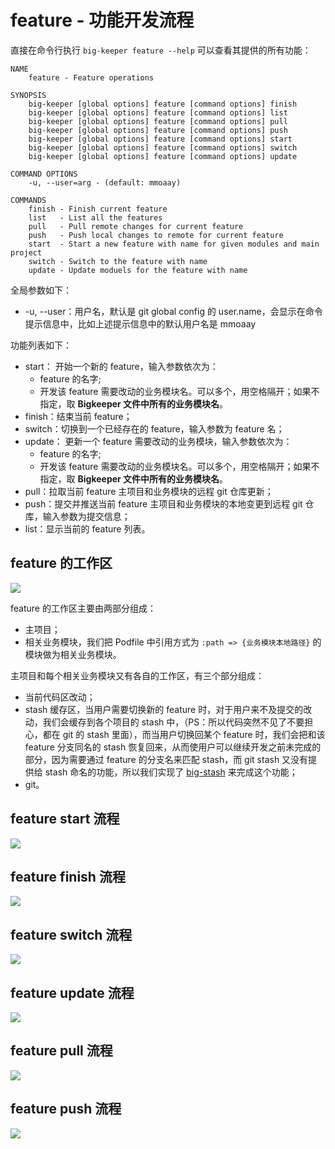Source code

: # feature - 功能开发流程

直接在命令行执行 `big-keeper feature --help` 可以查看其提供的所有功能：

```
NAME
    feature - Feature operations

SYNOPSIS
    big-keeper [global options] feature [command options] finish
    big-keeper [global options] feature [command options] list
    big-keeper [global options] feature [command options] pull
    big-keeper [global options] feature [command options] push
    big-keeper [global options] feature [command options] start
    big-keeper [global options] feature [command options] switch
    big-keeper [global options] feature [command options] update

COMMAND OPTIONS
    -u, --user=arg - (default: mmoaay)

COMMANDS
    finish - Finish current feature
    list   - List all the features
    pull   - Pull remote changes for current feature
    push   - Push local changes to remote for current feature
    start  - Start a new feature with name for given modules and main project
    switch - Switch to the feature with name
    update - Update moduels for the feature with name
```

全局参数如下：

- -u, --user：用户名，默认是 git global config 的 user.name，会显示在命令提示信息中，比如上述提示信息中的默认用户名是 mmoaay

功能列表如下：

- start：
  开始一个新的 feature，输入参数依次为：
  - feature 的名字;
  - 开发该 feature 需要改动的业务模块名。可以多个，用空格隔开；如果不指定，取 **Bigkeeper 文件中所有的业务模块名**。
- finish：结束当前 feature；
- switch：切换到一个已经存在的 feature，输入参数为 feature 名；
- update：
  更新一个 feature 需要改动的业务模块，输入参数依次为：
  - feature 的名字;
  - 开发该 feature 需要改动的业务模块名。可以多个，用空格隔开；如果不指定，取 **Bigkeeper 文件中所有的业务模块名**。
- pull：拉取当前 feature 主项目和业务模块的远程 git 仓库更新；
- push：提交并推送当前 feature 主项目和业务模块的本地变更到远程 git 仓库，输入参数为提交信息；
- list：显示当前的 feature 列表。

## feature 的工作区

![](../../resources/readme/big-keeper-readme.001.png)

feature 的工作区主要由两部分组成：

- 主项目；
- 相关业务模块，我们把 Podfile 中引用方式为 `:path => {业务模块本地路径}` 的模块做为相关业务模块。

主项目和每个相关业务模块又有各自的工作区，有三个部分组成：

- 当前代码区改动；
- stash 缓存区，当用户需要切换新的 feature 时，对于用户来不及提交的改动，我们会缓存到各个项目的 stash 中，（PS：所以代码突然不见了不要担心，都在 git 的 stash 里面），而当用户切换回某个 feature 时，我们会把和该 feature 分支同名的 stash 恢复回来，从而使用户可以继续开发之前未完成的部分，因为需要通过 feature 的分支名来匹配 stash，而 git stash 又没有提供给 stash 命名的功能，所以我们实现了 [big-stash](https://github.com/BigKeeper/big-stash) 来完成这个功能；
- git。

## feature start 流程

![](../../resources/readme/big-keeper-readme.002.png)

## feature finish 流程

![](../../resources/readme/big-keeper-readme.003.png)

## feature switch 流程

![](../../resources/readme/big-keeper-readme.004.png)

## feature update 流程

![](../../resources/readme/big-keeper-readme.005.png)

## feature pull 流程

![](../../resources/readme/big-keeper-readme.006.png)

## feature push 流程

![](../../resources/readme/big-keeper-readme.007.png)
+++++
Assigned task
The records shown above are to be repeated exactly, with the pictures left out.

Result of this task
Source code

: # feature - 功能开发流程

直接在命令行执行 `big-keeper feature --help` 可以查看其提供的所有功能：

```
NAME
    feature - Feature operations

SYNOPSIS
    big-keeper [global options] feature [command options] finish
    big-keeper [global options] feature [command options] list
    big-keeper [global options] feature [command options] pull
    big-keeper [global options] feature [command options] push
    big-keeper [global options] feature [command options] start
    big-keeper [global options] feature [command options] switch
    big-keeper [global options] feature [command options] update

COMMAND OPTIONS
    -u, --user=arg - (default: mmoaay)

COMMANDS
    finish - Finish current feature
    list   - List all the features
    pull   - Pull remote changes for current feature
    push   - Push local changes to remote for current feature
    start  - Start a new feature with name for given modules and main project
    switch - Switch to the feature with name
    update - Update moduels for the feature with name
```

全局参数如下：

- -u, --user：用户名，默认是 git global config 的 user.name，会显示在命令提示信息中，比如上述提示信息中的默认用户名是 mmoaay

功能列表如下：

- start：
  开始一个新的 feature，输入参数依次为：
  - feature 的名字;
  - 开发该 feature 需要改动的业务模块名。可以多个，用空格隔开；如果不指定，取 **Bigkeeper 文件中所有的业务模块名**。
- finish：结束当前 feature；
- switch：切换到一个已经存在的 feature，输入参数为 feature 名；
- update：
  更新一个 feature 需要改动的业务模块，输入参数依次为：
  - feature 的名字;
  - 开发该 feature 需要改动的业务模块名。可以多个，用空格隔开；如果不指定，取 **Bigkeeper 文件中所有的业务模块名**。
- pull：拉取当前 feature 主项目和业务模块的远程 git 仓库更新；
- push：提交并推送当前 feature 主项目和业务模块的本地变更到远程 git 仓库，输入参数为提交信息；
- list：显示当前的 feature 列表。

## feature 的工作区

![](../../resources/readme/big-keeper-readme.001.png)

feature 的工作区主要由两部分组成：

- 主项目；
- 相关业务模块，我们把 Podfile 中引用方式为 `:path => {业务模块本地路径}` 的模块做为相关业务模块。

主项目和每个相关业务模块又有各自的工作区，有三个部分组成：

- 当前代码区改动；
- stash 缓存区，当用户需要切换新的 feature 时，对于用户来不及提交的改动，我们会缓存到各个项目的 stash 中，（PS：所以代码突然不见了不要担心，都在 git 的 stash 里面），而当用户切换回某个 feature 时，我们会把和该 feature 分支同名的 stash 恢复回来，从而使用户可以继续开发之前未完成的部分，因为需要通过 feature 的分支名来匹配 stash，而 git stash 又没有提供给 stash 命名的功能，所以我们实现了 [big-stash](https://github.com/BigKeeper/big-stash) 来完成这个功能；
- git。

## feature start 流程

![](../../resources/readme/big-keeper-readme.002.png)

## feature finish 流程

![](../../resources/readme/big-keeper-readme.003.png)

## feature switch 流程

![](../../resources/readme/big-keeper-readme.004.png)

## feature update 流程

![](../../resources/readme/big-keeper-readme.005.png)

## feature pull 流程

![](../../resources/readme/big-keeper-readme.006.png)

## feature push 流程

![](../../resources/readme/big-keeper-readme.007.png)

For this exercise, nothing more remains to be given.